My shoe! My shoe! That is ridiculous! – And I started laughing. A nervous breakdown kind of laugh. I had enough. But I was only 9KM in the race. 9KM and still 41 to go. Why the hell am I here? I felt like a fraud.
Trilhos Abutres promised to be epic. To me, it was an epic DNF. If I sum up what the lovely running community, my friends and my family said to me after the race.
You don’t fail on the trail. You fall, you get back on your feet and you learn.
A look back on my first race of the year, which I wanted to be….well. Epic.
Just before getting into the real stuff
1 hour to go before the gun goes off and I still can’t decide if I will be running in short or in tights. It’s cold, but what if it gets really warm during the race? Ok, long sleeve and short should be okay. I am calm. No, nervous. A mix of both maybe.
Paul and Manu are here. “Whatever you want, whatever you need” is Paul’s favorite sentence when I ask for something. I am so thankful they’re both here. It’s 7 AM, and they’re here. I guess not everybody can be so blessed to have such friends.
A reporter arrives. He asks me why I am here, what I expect, why and how I chose to run Trilhos Abutres. I remember saying that, I decided to run this race as a test for March, that it’s my first ultra and that I am pretty excited.
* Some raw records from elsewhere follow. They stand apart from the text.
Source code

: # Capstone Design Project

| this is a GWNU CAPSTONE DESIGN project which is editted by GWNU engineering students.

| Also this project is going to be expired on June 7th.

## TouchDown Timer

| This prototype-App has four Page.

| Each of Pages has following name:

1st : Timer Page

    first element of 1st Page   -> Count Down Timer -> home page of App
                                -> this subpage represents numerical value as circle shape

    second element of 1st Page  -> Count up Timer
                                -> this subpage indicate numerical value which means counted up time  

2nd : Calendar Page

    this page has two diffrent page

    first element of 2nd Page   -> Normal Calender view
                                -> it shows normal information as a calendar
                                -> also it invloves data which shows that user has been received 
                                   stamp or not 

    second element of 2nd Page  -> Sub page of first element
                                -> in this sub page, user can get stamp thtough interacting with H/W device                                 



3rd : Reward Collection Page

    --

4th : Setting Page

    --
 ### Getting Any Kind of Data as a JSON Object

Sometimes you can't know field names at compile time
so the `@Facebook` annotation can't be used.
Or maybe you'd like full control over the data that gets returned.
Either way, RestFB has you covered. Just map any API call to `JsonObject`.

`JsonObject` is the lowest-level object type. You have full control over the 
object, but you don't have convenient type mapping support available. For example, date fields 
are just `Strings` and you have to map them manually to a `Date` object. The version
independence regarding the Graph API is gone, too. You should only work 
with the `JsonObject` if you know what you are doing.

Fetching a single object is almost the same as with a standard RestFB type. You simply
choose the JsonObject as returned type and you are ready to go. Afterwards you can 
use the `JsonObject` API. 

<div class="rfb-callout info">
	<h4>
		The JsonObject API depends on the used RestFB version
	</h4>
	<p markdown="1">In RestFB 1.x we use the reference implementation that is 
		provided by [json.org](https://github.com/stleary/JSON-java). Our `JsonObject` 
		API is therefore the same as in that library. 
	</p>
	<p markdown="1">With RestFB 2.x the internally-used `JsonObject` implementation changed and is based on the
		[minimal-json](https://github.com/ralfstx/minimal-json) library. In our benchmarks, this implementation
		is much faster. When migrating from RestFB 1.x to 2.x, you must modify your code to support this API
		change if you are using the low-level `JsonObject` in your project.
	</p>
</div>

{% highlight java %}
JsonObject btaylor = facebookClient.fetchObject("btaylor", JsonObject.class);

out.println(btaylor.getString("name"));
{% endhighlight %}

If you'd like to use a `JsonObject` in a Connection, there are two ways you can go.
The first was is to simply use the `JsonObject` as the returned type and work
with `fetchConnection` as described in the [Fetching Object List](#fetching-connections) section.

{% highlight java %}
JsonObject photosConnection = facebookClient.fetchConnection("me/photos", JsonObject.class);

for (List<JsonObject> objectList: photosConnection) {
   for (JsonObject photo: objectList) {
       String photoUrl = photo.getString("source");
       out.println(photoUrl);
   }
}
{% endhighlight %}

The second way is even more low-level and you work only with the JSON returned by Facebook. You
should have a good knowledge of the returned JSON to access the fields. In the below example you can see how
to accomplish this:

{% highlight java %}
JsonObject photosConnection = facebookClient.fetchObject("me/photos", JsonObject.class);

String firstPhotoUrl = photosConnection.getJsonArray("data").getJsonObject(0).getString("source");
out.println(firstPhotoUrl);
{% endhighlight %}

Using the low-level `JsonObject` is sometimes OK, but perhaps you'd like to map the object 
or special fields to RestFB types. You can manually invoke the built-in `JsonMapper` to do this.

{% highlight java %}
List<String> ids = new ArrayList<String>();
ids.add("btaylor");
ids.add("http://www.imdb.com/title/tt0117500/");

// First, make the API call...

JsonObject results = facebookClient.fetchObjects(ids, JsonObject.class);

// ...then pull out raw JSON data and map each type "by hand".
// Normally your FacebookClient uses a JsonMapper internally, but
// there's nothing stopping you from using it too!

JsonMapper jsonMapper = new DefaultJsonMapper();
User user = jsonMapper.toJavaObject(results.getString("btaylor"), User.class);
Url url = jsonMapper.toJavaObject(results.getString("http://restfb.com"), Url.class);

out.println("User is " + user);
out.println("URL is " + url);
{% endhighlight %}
Oh, and that I hope I will finish.
Yeah… I said that.
I give my perfect crew a kiss and go to the PC to get my bag checked. I smile. I have such a big smile on my face, filled up with this naivety of a beginner and the resilience of finishing strong.
You wanna hear a joke? When Paul asked me when to be there to pick me up I told him “Oh you know, in 5 or 6 hours”.
Yeah… I said that too.
This shows actually unaware I was. Unprepared?
10 Minutes before start.
The beginning of an epic race
I started not so far from the front. Don’t ask why. Lot of men here. Some women.
I tried to get into myself. To concentrate on what was about to come.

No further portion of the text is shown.